**Supplied entries**
*** Begin section ***

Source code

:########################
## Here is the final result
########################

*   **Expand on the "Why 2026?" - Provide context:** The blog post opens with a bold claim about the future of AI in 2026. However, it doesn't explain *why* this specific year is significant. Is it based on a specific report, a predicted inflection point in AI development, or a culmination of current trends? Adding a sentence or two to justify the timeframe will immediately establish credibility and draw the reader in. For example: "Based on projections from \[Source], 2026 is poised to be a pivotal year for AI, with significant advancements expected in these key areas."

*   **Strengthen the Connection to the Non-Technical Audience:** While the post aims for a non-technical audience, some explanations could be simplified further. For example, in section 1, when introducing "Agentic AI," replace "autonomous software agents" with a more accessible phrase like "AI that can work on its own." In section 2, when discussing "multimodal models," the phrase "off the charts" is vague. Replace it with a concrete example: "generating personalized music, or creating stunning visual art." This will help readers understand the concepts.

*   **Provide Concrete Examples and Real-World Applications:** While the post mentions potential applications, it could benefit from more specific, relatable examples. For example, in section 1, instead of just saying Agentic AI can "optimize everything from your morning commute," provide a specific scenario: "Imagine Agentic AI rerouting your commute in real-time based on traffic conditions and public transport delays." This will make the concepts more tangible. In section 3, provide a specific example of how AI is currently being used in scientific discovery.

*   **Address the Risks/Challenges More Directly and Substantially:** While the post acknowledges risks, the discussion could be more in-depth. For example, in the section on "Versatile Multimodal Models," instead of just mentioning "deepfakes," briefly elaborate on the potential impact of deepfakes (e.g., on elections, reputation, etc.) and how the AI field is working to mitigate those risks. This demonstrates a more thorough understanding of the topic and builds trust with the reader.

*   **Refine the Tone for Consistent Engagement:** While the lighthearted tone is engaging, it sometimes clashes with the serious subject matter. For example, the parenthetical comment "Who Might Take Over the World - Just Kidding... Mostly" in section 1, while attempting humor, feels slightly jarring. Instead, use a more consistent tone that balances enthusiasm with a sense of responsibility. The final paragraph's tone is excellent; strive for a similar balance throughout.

*** End section ***
*** Begin section ***

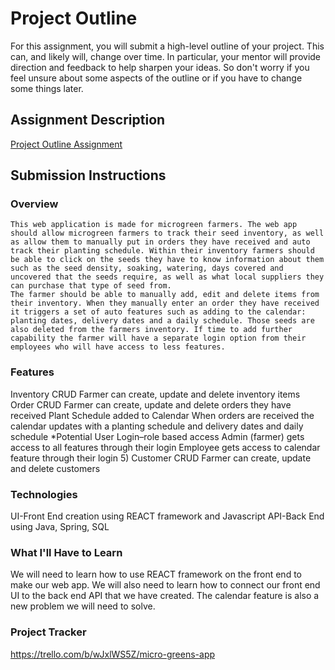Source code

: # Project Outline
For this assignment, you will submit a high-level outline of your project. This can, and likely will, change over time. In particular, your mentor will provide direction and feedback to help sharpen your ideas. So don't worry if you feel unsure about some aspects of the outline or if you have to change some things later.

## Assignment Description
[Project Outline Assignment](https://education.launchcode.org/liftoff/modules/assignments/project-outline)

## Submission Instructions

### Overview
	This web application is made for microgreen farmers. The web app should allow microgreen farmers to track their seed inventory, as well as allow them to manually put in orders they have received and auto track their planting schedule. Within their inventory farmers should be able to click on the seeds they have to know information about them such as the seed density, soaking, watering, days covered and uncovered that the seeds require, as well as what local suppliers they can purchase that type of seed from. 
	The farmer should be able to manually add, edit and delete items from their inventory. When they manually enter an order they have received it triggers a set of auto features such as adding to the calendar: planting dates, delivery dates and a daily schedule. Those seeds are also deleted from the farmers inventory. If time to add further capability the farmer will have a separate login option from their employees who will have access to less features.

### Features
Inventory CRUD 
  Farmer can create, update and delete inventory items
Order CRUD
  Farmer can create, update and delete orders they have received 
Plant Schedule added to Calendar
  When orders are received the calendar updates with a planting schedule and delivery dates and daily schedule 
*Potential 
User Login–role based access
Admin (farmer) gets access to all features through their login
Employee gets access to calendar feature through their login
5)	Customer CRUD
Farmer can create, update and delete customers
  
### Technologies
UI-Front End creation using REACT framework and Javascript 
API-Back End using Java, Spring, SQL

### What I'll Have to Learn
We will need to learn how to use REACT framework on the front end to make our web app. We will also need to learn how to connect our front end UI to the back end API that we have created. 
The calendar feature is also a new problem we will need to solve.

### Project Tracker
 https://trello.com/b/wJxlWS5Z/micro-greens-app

*** End section ***
*** Begin section ***

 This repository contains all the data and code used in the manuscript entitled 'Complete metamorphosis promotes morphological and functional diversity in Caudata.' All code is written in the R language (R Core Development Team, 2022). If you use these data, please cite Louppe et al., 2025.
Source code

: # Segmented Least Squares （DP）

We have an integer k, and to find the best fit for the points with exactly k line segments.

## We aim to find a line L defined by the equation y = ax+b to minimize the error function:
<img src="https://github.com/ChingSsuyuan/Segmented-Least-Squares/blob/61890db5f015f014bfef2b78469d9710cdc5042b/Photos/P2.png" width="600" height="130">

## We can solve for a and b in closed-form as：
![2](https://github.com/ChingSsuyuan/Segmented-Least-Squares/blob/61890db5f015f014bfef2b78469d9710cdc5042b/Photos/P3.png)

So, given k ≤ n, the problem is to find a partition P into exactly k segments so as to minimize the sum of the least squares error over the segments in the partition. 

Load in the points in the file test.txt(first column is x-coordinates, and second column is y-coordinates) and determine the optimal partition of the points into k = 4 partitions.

*** End section ***

**Problem requirements**
Gather all lines from the listing above in which "make" occurs.

**Result below**
*   **Provide Concrete Examples and Real-World Applications:** While the post mentions potential applications, it could benefit from more specific, relatable examples. For example, in section 1, instead of just saying Agentic AI can "optimize everything from your morning commute," provide a specific scenario: "Imagine Agentic AI rerouting your commute in real-time based on traffic conditions and public transport delays." This will make the concepts more tangible. In section 3, provide a specific example of how AI is currently being used in scientific discovery.
We will need to learn how to use REACT framework on the front end to make our web app. We will also need to learn how to connect our front end UI to the back end API that we have created. 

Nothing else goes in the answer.